McAdams On: BBC, Digital Disaster and Eisenhower
MULTIPLE DIMENSIONS — Three disparate news items recently struck me as congruent. One described the flame-out of the BBC’s Digital Media Initiative. The second—a D-Day story, and the third, a Slashdot item about IT mismanagement.
The $150 million BBC fail is shaking more trees than a derecho. IEEE Spectrum’s Robert N. Charette reports that British lawmakers want a word with former BBC chief, now head of The New York Times, Mark Thompson, who appears to have omitted significant chunks of reality in his 2011 testimony for a Parliamentary audit:
“Thompson was quoted as saying that he gave his testimony ‘honestly and in good faith,’ and said, as he vigorously tossed everyone below him at the time under the bus, ‘I did so on the basis of information provided to me at the time by the BBC executives responsible for delivering the project.’”

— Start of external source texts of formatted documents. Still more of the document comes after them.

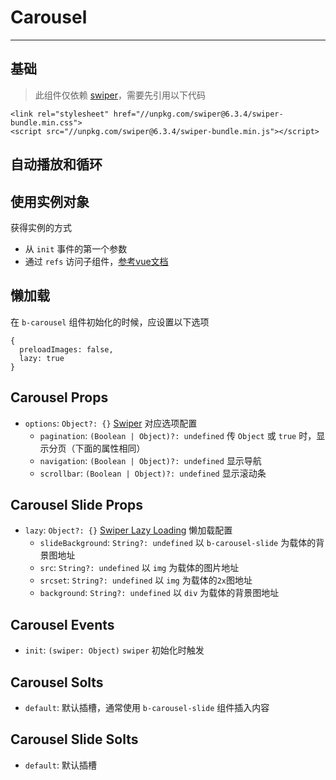 <!--
 * @Description: In User Settings Edit
 * @Author: your name
 * @Date: 2019-10-15 15:21:29
 * @LastEditTime: 2020-10-28 11:35:22
 * @LastEditors: Please set LastEditors
 -->


# Carousel
---

## 基础

> 此组件仅依赖 [swiper](https://github.com/nolimits4web/swiper)，需要先引用以下代码

```
<link rel="stylesheet" href="//unpkg.com/swiper@6.3.4/swiper-bundle.min.css">
<script src="//unpkg.com/swiper@6.3.4/swiper-bundle.min.js"></script>
```


<vuep template="#example1"></vuep>

<script v-pre type="text/x-template" id="example1">

  <template>
    <div>
      <b-carousel :options=options style="height: 300px;">
        <b-carousel-slide v-for="(item, i) in list" :key="i">
          <img :src="item">
        </b-carousel-slide>
      </b-carousel>
    </div>
  </template>

  <script>
    export default {
      data () {
        return {
          list: [
            'https://swiperjs.com/demos/images/nature-1.jpg',
            'https://swiperjs.com/demos/images/nature-2.jpg',
            'https://swiperjs.com/demos/images/nature-3.jpg',
            'https://swiperjs.com/demos/images/nature-4.jpg'
          ],
          options: {
            pagination: true,
            navigation: true,
            scrollbar: true
          }
        };
      }
    };
  </script>
</script>

## 自动播放和循环

<vuep template="#example2"></vuep>

<script v-pre type="text/x-template" id="example2">

  <template>
    <div>
      <b-carousel :options=options style="height: 300px;">
        <b-carousel-slide v-for="(item, i) in list" :key="i">
          <img :src="item">
        </b-carousel-slide>
      </b-carousel>
    </div>
  </template>

  <script>
    export default {
      data () {
        return {
          list: [
            'https://swiperjs.com/demos/images/nature-1.jpg',
            'https://swiperjs.com/demos/images/nature-2.jpg',
            'https://swiperjs.com/demos/images/nature-3.jpg',
            'https://swiperjs.com/demos/images/nature-4.jpg'
          ],
          options: {
            autoplay: true,
            pagination: true,
            loop: true
          }
        };
      }
    };
  </script>
</script>

## 使用实例对象

获得实例的方式

* 从 `init` 事件的第一个参数
* 通过 `refs` 访问子组件，[参考vue文档](https://cn.vuejs.org/v2/guide/components-edge-cases.html#访问子组件实例或子元素)

<vuep template="#example3"></vuep>

<script v-pre type="text/x-template" id="example3">

  <template>
    <div>
      <b-carousel :options="options" style="height: 300px;" @init="onInit">
        <b-carousel-slide v-for="(item, i) in list" :key="i">
          <img :src="item">
        </b-carousel-slide>
      </b-carousel>
      <br>
      <b-button @click.native="handle('slidePrev')">上一张</b-button>
      <b-button @click.native="handle('slideNext')">下一张</b-button>
      <div>
        第一张：{{mySwiper.isBeginning}}
        <br>
        最后一张：{{mySwiper.isEnd}}
        <br>
        当前的索引：{{mySwiper.activeIndex}}
      </div>
    </div>
  </template>

  <script>
    export default {
      data () {
        return {
          mySwiper: {},
          options: {
          },
          list: [
            'https://swiperjs.com/demos/images/nature-1.jpg',
            'https://swiperjs.com/demos/images/nature-2.jpg',
            'https://swiperjs.com/demos/images/nature-3.jpg',
            'https://swiperjs.com/demos/images/nature-4.jpg'
          ]
        };
      },
      methods: {
        handle (name) {
          this.mySwiper[name]()
        },
        onInit (mySwiper) {
          // 将init实践获得的实例保存起来，可以调用实例上的任何方法或属性
          this.$set(this, 'mySwiper', mySwiper)
        }
      }
    };
  </script>
</script>

## 懒加载

在 `b-carousel` 组件初始化的时候，应设置以下选项
```
{
  preloadImages: false,
  lazy: true
}
```

<vuep template="#example4"></vuep>

<script v-pre type="text/x-template" id="example4">

  <template>
    <div>
      <b-carousel :options=options style="height: 300px;">
        <b-carousel-slide v-for="(item, i) in list" :key="i"
          :lazy="{src: item}"
        >
        </b-carousel-slide>
      </b-carousel>
    </div>
  </template>

  <script>
    export default {
      data () {
        return {
          list: [
            'https://swiperjs.com/demos/images/nature-1.jpg',
            'https://swiperjs.com/demos/images/nature-2.jpg',
            'https://swiperjs.com/demos/images/nature-3.jpg',
            'https://swiperjs.com/demos/images/nature-4.jpg'
          ],
          options: {
            pagination: true,
            navigation: true,
            preloadImages: false,
            lazy: true
          }
        };
      }
    };
  </script>
</script>

## Carousel Props

* `options`: `Object?: {}` [Swiper](https://swiperjs.com/api/) 对应选项配置
  * `pagination`: `(Boolean | Object)?: undefined` 传 `Object` 或 `true` 时，显示分页（下面的属性相同）
  * `navigation`: `(Boolean | Object)?: undefined` 显示导航
  * `scrollbar`: `(Boolean | Object)?: undefined` 显示滚动条

## Carousel Slide Props

* `lazy`: `Object?: {}` [Swiper Lazy Loading](https://swiperjs.com/api/#lazy) 懒加载配置
  * `slideBackground`: `String?: undefined`  以 `b-carousel-slide` 为载体的背景图地址
  * `src`: `String?: undefined` 以 `img` 为载体的图片地址
  * `srcset`: `String?: undefined` 以 `img` 为载体的`2x`图地址
  * `background`: `String?: undefined` 以 `div` 为载体的背景图地址

## Carousel Events

* `init`: `(swiper: Object)` `swiper` 初始化时触发

## Carousel Solts

* `default`: 默认插槽，通常使用 `b-carousel-slide` 组件插入内容

## Carousel Slide Solts

* `default`: 默认插槽
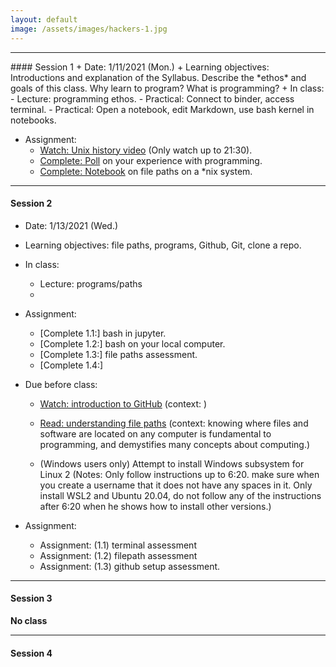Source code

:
 ```yaml
---
layout: default
image: /assets/images/hackers-1.jpg
---
```


<hr>
#### Session 1
+ Date: 1/11/2021 (Mon.)  
+ Learning objectives: 
Introductions and explanation of the Syllabus. Describe the *ethos* and goals of this class. Why learn to program? What is programming? 
+ In class:
	- Lecture: programming ethos.  
	- Practical: Connect to binder, access terminal.
	- Practical: Open a notebook, edit Markdown, use bash kernel in notebooks.

+ Assignment:
	- [Watch: Unix history video](https://www.youtube.com/watch?v=tc4ROCJYbm0&t=1290s) (Only watch up to 21:30).
	- [Complete: Poll](https://forms.gle/hJs3v5v6a5h7K76j6) on your experience with programming.
	- [Complete: Notebook]() on file paths on a \*nix system.
<hr>


#### Session 2
+ Date: 1/13/2021 (Wed.)  
+ Learning objectives: file paths, programs, Github, Git, clone a repo.  
+ In class:
	- Lecture: programs/paths
	- 

+ Assignment:
	- [Complete 1.1:] bash in jupyter.
	- [Complete 1.2:] bash on your local computer.
	- [Complete 1.3:] file paths assessment.
	- [Complete 1.4:] 


+ Due before class:
	- [Watch: introduction to GitHub]() (context: )
	- [Read: understanding file paths]() (context: knowing where files and software are located on any computer is fundamental to programming, and demystifies many concepts about computing.)

	- (Windows users only) Attempt to install Windows subsystem for Linux 2 (Notes: Only follow instructions up to 6:20. make sure when you create a username that it does not have any spaces in it. Only install WSL2 and Ubuntu 20.04, do not follow any of the instructions after 6:20 when he shows how to install other versions.)

+ Assignment:
	- Assignment: (1.1) terminal assessment
	- Assignment: (1.2) filepath assessment
	- Assignment: (1.3) github setup assessment.
<hr>


#### Session 3
**No class**
<hr>

#### Session 4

Self-preservation, if not entirely palatable, is both instinctual and today’s beau ideal of business ethics, as opposed to the handwritten note Gen. Dwight D. Eisenhower carried in his pocket June 5, 1944, as he prepared to dispatch 160,000 youngsters into one of the deadliest battles of World War II, as retold by Scott Simon of NPR. It was his speech, had the Allies lost: “If any blame or fault attaches to the attempt it is mine alone.”
We would be dumbfounded by those words today and likely would deride their author as a blunderer. This could be why we’re invested in CYA such that folks will put a light bulb in a chassis and call it a “breakthrough,” with all the conjured veracity of a card sharp.
Which brings us to the Slashdot piece and others like it that describe how IT hiring is hit-and-miss because non-IT people have no metric by which to gauge competency. The digital media world is still a frontier in this regard, as demonstrated disastrously at the BBC. The post mortem should not be about blame, but about each step where egos trumped rigorous planning and analysis.
And it might behoove us all to be a little more like Ike.